Elon Musk plays a doctor at a hospital specifically for Gen Z. For many viewers, the sketch not only failed to authentically capture how Gen Z talks, but also went to unexpectedly offensive places. Critics argued that some of the lingo stemmed from African-American Vernacular English, which has been frequently appropriated on TikTok and Twitter. John Rickford, a Stanford University linguistics professor, called the sketch “an embarrassment,” claiming it “[negated] the powerful, positive ways in which African American English is used in everyday life.” Michael Che, who came up with the sketch, wasn’t familiar with AAVE until after the backlash. Che responded, “Look, the sketch bombed. I’m used to that. I meant no offense to the ‘aave’ community. I love aave. Aave to the moon!”

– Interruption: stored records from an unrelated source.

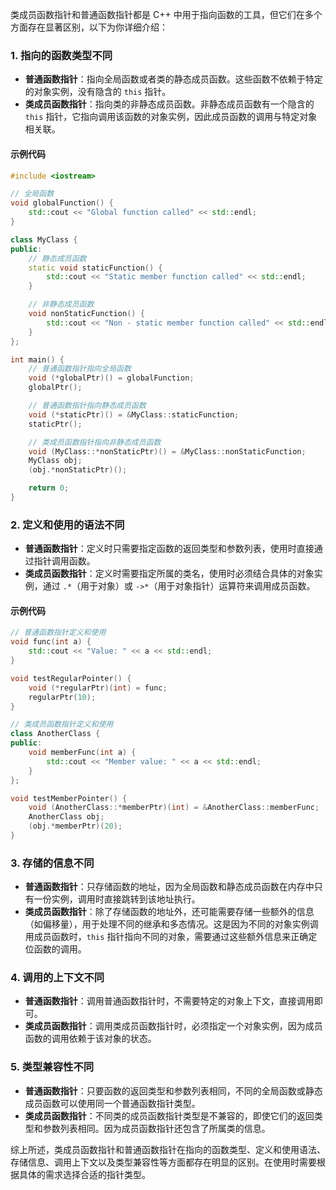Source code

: 类成员函数指针和普通函数指针都是 C++ 中用于指向函数的工具，但它们在多个方面存在显著区别，以下为你详细介绍：

### 1. 指向的函数类型不同
- **普通函数指针**：指向全局函数或者类的静态成员函数。这些函数不依赖于特定的对象实例，没有隐含的 `this` 指针。
- **类成员函数指针**：指向类的非静态成员函数。非静态成员函数有一个隐含的 `this` 指针，它指向调用该函数的对象实例，因此成员函数的调用与特定对象相关联。

#### 示例代码
```cpp
#include <iostream>

// 全局函数
void globalFunction() {
    std::cout << "Global function called" << std::endl;
}

class MyClass {
public:
    // 静态成员函数
    static void staticFunction() {
        std::cout << "Static member function called" << std::endl;
    }

    // 非静态成员函数
    void nonStaticFunction() {
        std::cout << "Non - static member function called" << std::endl;
    }
};

int main() {
    // 普通函数指针指向全局函数
    void (*globalPtr)() = globalFunction;
    globalPtr();

    // 普通函数指针指向静态成员函数
    void (*staticPtr)() = &MyClass::staticFunction;
    staticPtr();

    // 类成员函数指针指向非静态成员函数
    void (MyClass::*nonStaticPtr)() = &MyClass::nonStaticFunction;
    MyClass obj;
    (obj.*nonStaticPtr)();

    return 0;
}
```

### 2. 定义和使用的语法不同
- **普通函数指针**：定义时只需要指定函数的返回类型和参数列表，使用时直接通过指针调用函数。
- **类成员函数指针**：定义时需要指定所属的类名，使用时必须结合具体的对象实例，通过 `.*`（用于对象）或 `->*`（用于对象指针）运算符来调用成员函数。

#### 示例代码
```cpp
// 普通函数指针定义和使用
void func(int a) {
    std::cout << "Value: " << a << std::endl;
}

void testRegularPointer() {
    void (*regularPtr)(int) = func;
    regularPtr(10);
}

// 类成员函数指针定义和使用
class AnotherClass {
public:
    void memberFunc(int a) {
        std::cout << "Member value: " << a << std::endl;
    }
};

void testMemberPointer() {
    void (AnotherClass::*memberPtr)(int) = &AnotherClass::memberFunc;
    AnotherClass obj;
    (obj.*memberPtr)(20);
}
```

### 3. 存储的信息不同
- **普通函数指针**：只存储函数的地址，因为全局函数和静态成员函数在内存中只有一份实例，调用时直接跳转到该地址执行。
- **类成员函数指针**：除了存储函数的地址外，还可能需要存储一些额外的信息（如偏移量），用于处理不同的继承和多态情况。这是因为不同的对象实例调用成员函数时，`this` 指针指向不同的对象，需要通过这些额外信息来正确定位函数的调用。

### 4. 调用的上下文不同
- **普通函数指针**：调用普通函数指针时，不需要特定的对象上下文，直接调用即可。
- **类成员函数指针**：调用类成员函数指针时，必须指定一个对象实例，因为成员函数的调用依赖于该对象的状态。

### 5. 类型兼容性不同
- **普通函数指针**：只要函数的返回类型和参数列表相同，不同的全局函数或静态成员函数可以使用同一个普通函数指针类型。
- **类成员函数指针**：不同类的成员函数指针类型是不兼容的，即使它们的返回类型和参数列表相同。因为成员函数指针还包含了所属类的信息。

综上所述，类成员函数指针和普通函数指针在指向的函数类型、定义和使用语法、存储信息、调用上下文以及类型兼容性等方面都存在明显的区别。在使用时需要根据具体的需求选择合适的指针类型。 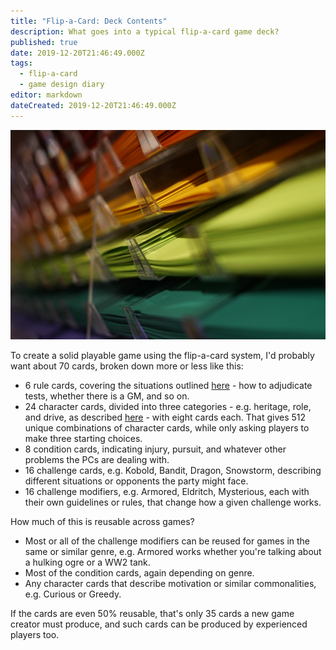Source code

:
```yaml
---
title: "Flip-a-Card: Deck Contents"
description: What goes into a typical flip-a-card game deck?
published: true
date: 2019-12-20T21:46:49.000Z
tags:
  - flip-a-card
  - game design diary
editor: markdown
dateCreated: 2019-12-20T21:46:49.000Z
---
```


![Featured Image](flip-a-card-deck-contents.jpg)

To create a solid playable game using the flip-a-card system, I'd probably want about 70 cards, broken down more or less like this:

* 6 rule cards, covering the situations outlined [here](/flip-a-card-core-rules/) - how to adjudicate tests, whether there is a GM, and so on.
* 24 character cards, divided into three categories - e.g. heritage, role, and drive, as described [here](/flip-a-card-character-creation/) - with eight cards each. That gives 512 unique combinations of character cards, while only asking players to make three starting choices.
* 8 condition cards, indicating injury, pursuit, and whatever other problems the PCs are dealing with.
* 16 challenge cards, e.g. Kobold, Bandit, Dragon, Snowstorm, describing different situations or opponents the party might face.
* 16 challenge modifiers, e.g. Armored, Eldritch, Mysterious, each with their own guidelines or rules, that change how a given challenge works.

How much of this is reusable across games?

* Most or all of the challenge modifiers can be reused for games in the same or similar genre, e.g. Armored works whether you're talking about a hulking ogre or a WW2 tank.
* Most of the condition cards, again depending on genre.
* Any character cards that describe motivation or similar commonalities, e.g. Curious or Greedy.

If the cards are even 50% reusable, that's only 35 cards a new game creator must produce, and such cards can be produced by experienced players too.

2022: “Johnny Depp and Amber Heard Trial Cold Open”


A sketch about Roe v. Wade was sure to press buttons, but many still found it to be clever satire. The same can’t be entirely said about “SNL’s” take on Depp v. Heard. Given the serious subject matter behind the trial, some felt it was wrong for “SNL” to even touch it. Being such a highly-publicized court case with its fair share of bizarre moments, though, “SNL” likely felt obligated to commentate on it. There was definitely potential for smart, even insightful satire. Instead, what we got was about five minutes dwelling on the defecated bed incident. While Kyle Mooney does a solid impression, people got more out of the real Johnny Depp saying “fecal matter” than anything from this misguided sketch.